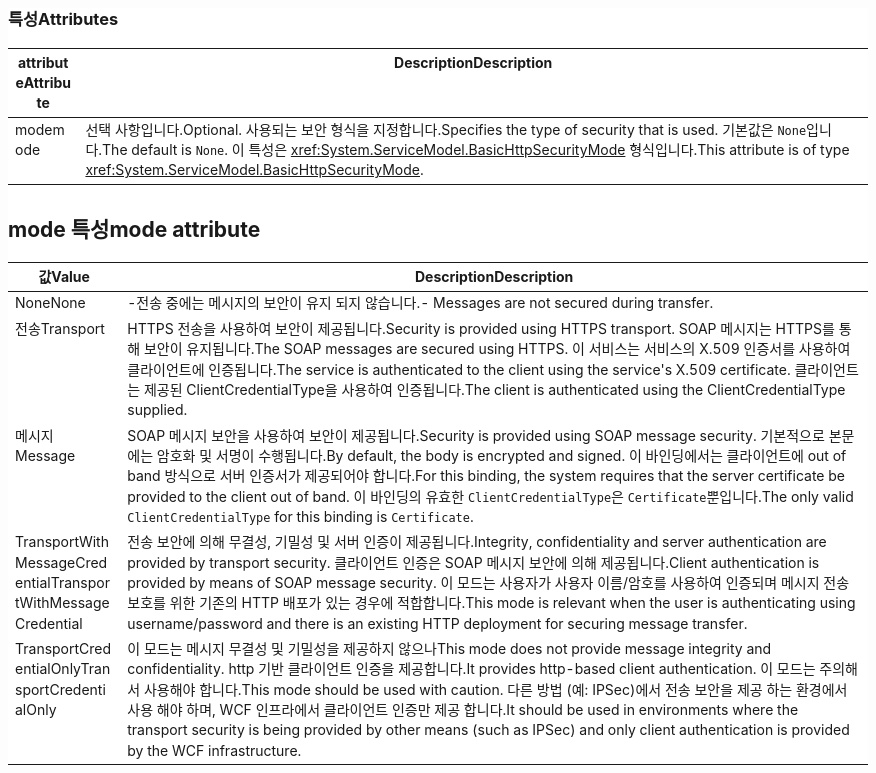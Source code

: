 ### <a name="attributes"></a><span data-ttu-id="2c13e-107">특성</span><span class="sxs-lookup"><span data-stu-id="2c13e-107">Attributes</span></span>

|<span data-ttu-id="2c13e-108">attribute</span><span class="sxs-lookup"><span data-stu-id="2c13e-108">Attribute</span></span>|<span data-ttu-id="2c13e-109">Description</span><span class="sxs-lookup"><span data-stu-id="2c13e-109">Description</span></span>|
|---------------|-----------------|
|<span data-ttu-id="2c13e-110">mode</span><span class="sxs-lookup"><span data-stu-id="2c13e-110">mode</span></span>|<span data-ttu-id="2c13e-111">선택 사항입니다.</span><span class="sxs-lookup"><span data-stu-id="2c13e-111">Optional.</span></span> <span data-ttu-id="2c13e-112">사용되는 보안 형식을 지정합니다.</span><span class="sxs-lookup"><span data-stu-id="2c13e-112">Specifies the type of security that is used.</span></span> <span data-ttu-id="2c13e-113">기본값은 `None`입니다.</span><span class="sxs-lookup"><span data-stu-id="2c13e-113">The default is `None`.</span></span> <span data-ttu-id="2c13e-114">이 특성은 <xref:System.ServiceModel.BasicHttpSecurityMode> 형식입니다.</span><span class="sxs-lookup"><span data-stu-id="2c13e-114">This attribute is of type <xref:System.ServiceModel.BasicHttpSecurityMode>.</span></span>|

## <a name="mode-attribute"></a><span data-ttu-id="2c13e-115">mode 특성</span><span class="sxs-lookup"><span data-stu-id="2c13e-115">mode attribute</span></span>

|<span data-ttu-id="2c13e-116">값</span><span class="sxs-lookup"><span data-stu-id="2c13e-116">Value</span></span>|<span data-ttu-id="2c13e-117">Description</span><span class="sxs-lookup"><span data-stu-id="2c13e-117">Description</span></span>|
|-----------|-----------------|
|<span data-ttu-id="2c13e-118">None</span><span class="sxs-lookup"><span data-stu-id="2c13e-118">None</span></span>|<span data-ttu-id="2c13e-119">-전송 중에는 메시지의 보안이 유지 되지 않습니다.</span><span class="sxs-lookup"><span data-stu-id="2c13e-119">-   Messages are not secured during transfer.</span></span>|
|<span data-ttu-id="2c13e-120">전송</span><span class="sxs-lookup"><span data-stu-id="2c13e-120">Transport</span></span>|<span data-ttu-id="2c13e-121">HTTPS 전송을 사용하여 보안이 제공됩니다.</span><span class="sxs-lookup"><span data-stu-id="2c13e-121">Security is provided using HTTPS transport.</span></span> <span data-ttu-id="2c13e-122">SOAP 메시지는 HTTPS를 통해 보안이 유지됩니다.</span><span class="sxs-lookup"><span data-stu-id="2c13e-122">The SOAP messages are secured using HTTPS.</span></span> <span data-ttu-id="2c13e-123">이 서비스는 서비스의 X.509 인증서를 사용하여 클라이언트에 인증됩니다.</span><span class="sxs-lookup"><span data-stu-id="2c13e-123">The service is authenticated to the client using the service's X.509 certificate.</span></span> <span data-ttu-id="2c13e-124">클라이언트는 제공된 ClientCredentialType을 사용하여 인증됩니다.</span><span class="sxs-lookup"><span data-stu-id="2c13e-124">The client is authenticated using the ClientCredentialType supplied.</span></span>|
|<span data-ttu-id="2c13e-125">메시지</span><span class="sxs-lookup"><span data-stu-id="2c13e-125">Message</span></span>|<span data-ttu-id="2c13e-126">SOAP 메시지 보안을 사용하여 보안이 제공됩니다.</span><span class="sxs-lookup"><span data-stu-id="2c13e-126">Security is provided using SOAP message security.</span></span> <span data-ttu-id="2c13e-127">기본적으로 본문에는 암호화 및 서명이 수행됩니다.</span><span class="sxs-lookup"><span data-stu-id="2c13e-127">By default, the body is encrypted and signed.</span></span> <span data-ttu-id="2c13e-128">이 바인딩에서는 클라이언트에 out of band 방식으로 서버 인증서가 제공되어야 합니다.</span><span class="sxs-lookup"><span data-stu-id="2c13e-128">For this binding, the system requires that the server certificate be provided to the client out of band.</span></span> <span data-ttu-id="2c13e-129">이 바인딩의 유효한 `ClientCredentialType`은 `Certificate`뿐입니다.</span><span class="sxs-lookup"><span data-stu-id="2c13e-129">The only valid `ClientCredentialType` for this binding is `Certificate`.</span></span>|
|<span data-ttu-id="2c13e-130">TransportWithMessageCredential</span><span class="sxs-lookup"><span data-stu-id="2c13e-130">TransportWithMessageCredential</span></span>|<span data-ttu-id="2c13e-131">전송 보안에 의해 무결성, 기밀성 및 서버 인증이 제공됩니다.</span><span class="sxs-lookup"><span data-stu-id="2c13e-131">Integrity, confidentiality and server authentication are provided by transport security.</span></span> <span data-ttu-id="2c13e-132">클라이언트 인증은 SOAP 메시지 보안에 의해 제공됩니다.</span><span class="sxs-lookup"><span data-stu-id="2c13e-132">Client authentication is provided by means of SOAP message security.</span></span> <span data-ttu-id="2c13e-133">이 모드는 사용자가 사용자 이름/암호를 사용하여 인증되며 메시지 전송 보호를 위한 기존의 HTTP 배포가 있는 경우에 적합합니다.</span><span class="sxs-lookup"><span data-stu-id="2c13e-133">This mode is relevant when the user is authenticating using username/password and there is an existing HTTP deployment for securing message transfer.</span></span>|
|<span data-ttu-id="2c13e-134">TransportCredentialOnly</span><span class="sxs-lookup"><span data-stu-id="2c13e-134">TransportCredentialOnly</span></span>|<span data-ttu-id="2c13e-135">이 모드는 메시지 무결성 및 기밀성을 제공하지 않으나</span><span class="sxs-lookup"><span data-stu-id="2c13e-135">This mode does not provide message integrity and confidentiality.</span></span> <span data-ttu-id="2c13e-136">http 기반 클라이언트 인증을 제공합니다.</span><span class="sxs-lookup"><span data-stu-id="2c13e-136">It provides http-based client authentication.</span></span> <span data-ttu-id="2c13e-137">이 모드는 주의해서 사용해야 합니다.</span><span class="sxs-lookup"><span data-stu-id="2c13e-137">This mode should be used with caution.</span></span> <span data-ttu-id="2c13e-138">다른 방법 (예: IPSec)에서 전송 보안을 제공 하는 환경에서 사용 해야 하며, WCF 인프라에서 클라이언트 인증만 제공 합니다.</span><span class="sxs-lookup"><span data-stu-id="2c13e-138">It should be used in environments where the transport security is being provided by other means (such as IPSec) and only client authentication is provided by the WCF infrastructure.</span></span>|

* What is required *
Tally lines in the listing above that include the word "None"; respond with that number only.

* Response to the exercise *
2